The (modernist, Rashomon-like structured) narrative depicts the murder of a Serbian civilian by a group of Croatian soldiers, the only witness being his little daughter whose life is now also in danger because of what she has seen. The ultimate evil of the film, however, is not the killers/executors (they are soldiers who got a little too used to war), but the one of the killers’ mothers who cold-bloodedly agrees that the Serb child should be liquidated. As she has already lost her husband to the Serbs and her two sons are all she has and lives for, to save her own child she will willingly sacrifice another’s. This can, of course, be interpreted as a critique of patriarchy that makes monsters out of women when their social role is reduced to motherhood/wifehood, yet very few viewers will arrive at this reading, as the Mother character is already too complex to deal with at the very first (extra-filmic) level, being played by Serbian film superstar Mirjana Karanović.   

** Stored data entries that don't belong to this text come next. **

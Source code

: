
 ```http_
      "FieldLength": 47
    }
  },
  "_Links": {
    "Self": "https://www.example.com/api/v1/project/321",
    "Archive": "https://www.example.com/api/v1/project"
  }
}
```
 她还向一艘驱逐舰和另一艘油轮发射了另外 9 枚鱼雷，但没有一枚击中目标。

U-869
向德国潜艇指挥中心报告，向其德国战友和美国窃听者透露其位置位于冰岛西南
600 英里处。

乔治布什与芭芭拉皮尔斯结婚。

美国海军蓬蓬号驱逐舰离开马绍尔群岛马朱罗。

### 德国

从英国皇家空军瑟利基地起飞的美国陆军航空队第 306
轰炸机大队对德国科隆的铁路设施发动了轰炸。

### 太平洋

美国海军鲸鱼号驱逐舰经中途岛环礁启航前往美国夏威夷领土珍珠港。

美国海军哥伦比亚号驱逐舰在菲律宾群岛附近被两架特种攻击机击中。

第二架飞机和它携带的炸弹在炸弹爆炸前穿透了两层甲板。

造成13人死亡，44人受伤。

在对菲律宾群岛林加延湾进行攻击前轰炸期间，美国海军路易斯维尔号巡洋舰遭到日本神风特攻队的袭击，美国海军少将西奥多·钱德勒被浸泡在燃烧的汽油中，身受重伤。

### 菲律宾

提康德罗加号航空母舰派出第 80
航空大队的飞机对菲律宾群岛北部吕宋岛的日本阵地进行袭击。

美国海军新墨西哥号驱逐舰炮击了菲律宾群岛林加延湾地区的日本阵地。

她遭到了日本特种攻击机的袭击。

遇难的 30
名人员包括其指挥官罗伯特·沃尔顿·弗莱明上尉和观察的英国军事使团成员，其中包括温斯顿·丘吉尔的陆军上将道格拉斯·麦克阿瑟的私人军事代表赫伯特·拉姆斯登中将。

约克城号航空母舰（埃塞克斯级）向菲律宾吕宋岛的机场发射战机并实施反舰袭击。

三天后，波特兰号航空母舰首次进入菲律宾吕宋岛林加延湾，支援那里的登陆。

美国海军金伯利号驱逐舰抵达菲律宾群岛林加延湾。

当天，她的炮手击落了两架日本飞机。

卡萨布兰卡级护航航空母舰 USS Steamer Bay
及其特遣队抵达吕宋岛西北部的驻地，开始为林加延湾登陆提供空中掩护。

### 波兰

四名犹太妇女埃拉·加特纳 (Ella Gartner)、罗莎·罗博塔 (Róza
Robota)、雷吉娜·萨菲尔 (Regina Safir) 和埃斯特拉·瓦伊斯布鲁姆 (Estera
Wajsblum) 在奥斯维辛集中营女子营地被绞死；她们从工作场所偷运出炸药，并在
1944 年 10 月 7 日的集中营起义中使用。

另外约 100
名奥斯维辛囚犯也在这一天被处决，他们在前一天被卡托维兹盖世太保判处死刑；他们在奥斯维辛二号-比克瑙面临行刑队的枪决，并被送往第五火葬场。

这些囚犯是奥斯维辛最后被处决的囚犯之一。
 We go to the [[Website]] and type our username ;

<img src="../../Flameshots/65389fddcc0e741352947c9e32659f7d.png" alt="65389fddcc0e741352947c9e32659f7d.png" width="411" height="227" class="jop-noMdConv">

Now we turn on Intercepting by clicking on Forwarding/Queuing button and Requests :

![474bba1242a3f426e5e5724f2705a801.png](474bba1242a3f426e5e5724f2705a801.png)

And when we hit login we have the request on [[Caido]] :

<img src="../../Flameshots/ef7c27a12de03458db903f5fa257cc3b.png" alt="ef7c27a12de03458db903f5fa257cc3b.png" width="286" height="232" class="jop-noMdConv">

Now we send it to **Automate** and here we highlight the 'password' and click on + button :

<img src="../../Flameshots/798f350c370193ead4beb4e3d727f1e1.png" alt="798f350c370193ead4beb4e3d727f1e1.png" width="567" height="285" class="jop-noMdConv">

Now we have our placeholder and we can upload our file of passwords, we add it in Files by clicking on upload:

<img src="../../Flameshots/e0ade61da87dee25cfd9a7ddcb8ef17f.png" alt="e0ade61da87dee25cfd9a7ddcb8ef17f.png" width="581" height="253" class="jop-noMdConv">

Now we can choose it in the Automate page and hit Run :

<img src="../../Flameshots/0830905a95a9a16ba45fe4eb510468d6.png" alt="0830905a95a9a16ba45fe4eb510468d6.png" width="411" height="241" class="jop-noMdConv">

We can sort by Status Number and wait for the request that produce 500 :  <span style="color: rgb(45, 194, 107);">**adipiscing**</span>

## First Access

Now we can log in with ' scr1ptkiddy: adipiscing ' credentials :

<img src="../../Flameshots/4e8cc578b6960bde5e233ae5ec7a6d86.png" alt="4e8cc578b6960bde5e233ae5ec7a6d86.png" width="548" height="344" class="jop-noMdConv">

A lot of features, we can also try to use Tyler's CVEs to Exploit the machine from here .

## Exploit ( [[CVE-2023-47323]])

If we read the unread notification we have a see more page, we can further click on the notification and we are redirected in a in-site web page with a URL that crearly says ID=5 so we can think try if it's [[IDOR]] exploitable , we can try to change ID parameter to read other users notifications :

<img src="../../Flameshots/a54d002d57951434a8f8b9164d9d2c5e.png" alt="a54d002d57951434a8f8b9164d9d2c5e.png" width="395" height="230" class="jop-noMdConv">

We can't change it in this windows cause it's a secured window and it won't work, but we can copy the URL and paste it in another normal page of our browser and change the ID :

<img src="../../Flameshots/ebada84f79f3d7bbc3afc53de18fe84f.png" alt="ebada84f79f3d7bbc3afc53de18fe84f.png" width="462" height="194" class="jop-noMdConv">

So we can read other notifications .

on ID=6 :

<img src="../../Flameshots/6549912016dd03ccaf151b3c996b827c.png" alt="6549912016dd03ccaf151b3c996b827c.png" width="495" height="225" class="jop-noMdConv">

The other important female character and a rare female protagonist in Croatian cinema who is finally granted some traditionally “masculine” agency, i.e. agency beyond the scope of her sexuality/motherhood, is the character of the journalist who stubbornly investigates the case of the murder of the Serb, even though she is constantly met with censorship and the hostility of her professional and private surroundings. One should be grateful for an emancipated female character propelling the narrative with her inquiry, forcing the male protagonist (a Croatian soldier, brother of one of the murderers and war invalid himself) to search his own conscience and act to save the little girl (thus indicting/sacrificing his own brother). Of course, the female journalist character is not the one who in the end will/can save the little girl; the actual saving is done by the man, a decision-making and active agent of patriarchy; which he remains even when he is actually half a man, symbolically castrated in the war (he loses a leg). The emotionally and visually overdone epilogue of the tragedy is a symbolic restoration of a (now mixed!) Croatian family, as the Croatian man, Croatian woman and Serbian child are riding into an orange sunset.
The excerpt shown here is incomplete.